Southern District of Texas

Ruth J. English v. Metabolife International, Inc., et al., C.A. No. 4:03-5387
Sandra Lee Parker v. Metabolife International, Inc., et al., C.A. No. 4:03-5419

Western District of Texas

Douglas Risley v. Metabolife International, Inc., et al., C.A. No. 3:03-395

NOTES

[*] Judges Selya and Motz did not participate in the decision of this matter.

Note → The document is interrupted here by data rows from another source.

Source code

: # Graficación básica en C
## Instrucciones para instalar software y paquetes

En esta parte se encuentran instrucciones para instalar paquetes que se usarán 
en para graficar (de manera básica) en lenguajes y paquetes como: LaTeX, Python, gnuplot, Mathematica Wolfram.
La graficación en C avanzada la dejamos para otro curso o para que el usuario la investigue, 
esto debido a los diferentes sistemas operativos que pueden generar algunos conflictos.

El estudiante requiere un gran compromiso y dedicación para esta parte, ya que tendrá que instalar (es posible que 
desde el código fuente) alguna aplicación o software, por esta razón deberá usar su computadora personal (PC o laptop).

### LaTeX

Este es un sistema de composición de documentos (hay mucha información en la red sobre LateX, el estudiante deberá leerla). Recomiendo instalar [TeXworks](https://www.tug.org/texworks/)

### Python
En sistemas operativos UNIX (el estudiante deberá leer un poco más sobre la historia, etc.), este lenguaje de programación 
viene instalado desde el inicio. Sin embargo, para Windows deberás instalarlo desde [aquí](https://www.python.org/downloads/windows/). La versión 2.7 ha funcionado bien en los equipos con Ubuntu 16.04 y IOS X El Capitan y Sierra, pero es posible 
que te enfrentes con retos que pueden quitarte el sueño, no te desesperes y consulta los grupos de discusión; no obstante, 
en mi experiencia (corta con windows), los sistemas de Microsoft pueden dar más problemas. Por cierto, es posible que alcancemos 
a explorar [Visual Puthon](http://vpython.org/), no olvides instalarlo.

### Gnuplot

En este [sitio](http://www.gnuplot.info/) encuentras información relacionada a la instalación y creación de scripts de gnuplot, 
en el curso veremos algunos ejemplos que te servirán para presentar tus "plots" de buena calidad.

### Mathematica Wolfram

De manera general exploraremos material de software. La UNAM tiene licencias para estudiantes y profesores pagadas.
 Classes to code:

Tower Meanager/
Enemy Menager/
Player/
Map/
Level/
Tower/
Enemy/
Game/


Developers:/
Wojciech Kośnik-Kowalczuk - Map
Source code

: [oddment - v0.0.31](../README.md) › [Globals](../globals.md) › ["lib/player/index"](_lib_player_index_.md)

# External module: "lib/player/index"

[1] The Panel has been notified that an additional action included on the Section 1407 motion, Sherry Cox, etc. v. Metabolife International, Inc., S.D. Ohio, C.A. No. 1:01-643, was dismissed with prejudice on January 27, 2004. Accordingly, the question of Section 1407 centralization with respect to this action is moot.

The Panel has also been notified by various parties that approximately 200 potentially related actions have already been filed in federal districts throughout the United States. These actions and any other related actions will be treated as potential tag-along actions. See Rules 7.4 and 7.5, R.P.J.P.M.L., 199 F.R.D. 425, 435-36 (2001).

[2] Plaintiffs in some potentially related actions oppose inclusion of their actions in MDL-1598 proceedings, because of the allegedly advanced stage of proceedings in their respective actions.

[3] Metabolife International, Inc.; The Chemins Company, Inc.; Vitaquest International, Inc.; NVE, Inc.; Cytodyne International, LLC; Cytodyne, LLC; Cytodyne I, LLC; Phoenix Laboratories, Inc.; General Nutrition Companies; Nutraquest, Inc. (Nutraquest) (formerly known as Cytodyne Technologies, Inc.); RS OLDCO, Inc. (formerly known as Rexall Sundown, Inc.); RL OLDCO, Inc. (formerly known as Richardson Labs, Inc.); Herbalife International; Natural Balance, Inc.; MuscleTech Research & Development, Inc.; Nutramerica Corporation; Trim Spa Corporation; Goen Technologies Corporation; Weight Loss Labs, Inc.; Goen Group; Alexander Szynalski; Albert M. Fleischner; Nittany Pharmaceuticals; and Twinlab Corporation, Twin Laboratories Inc. and Twin Laboratories (UK) Ltd. (collectively referred to as the Twinlab defendants).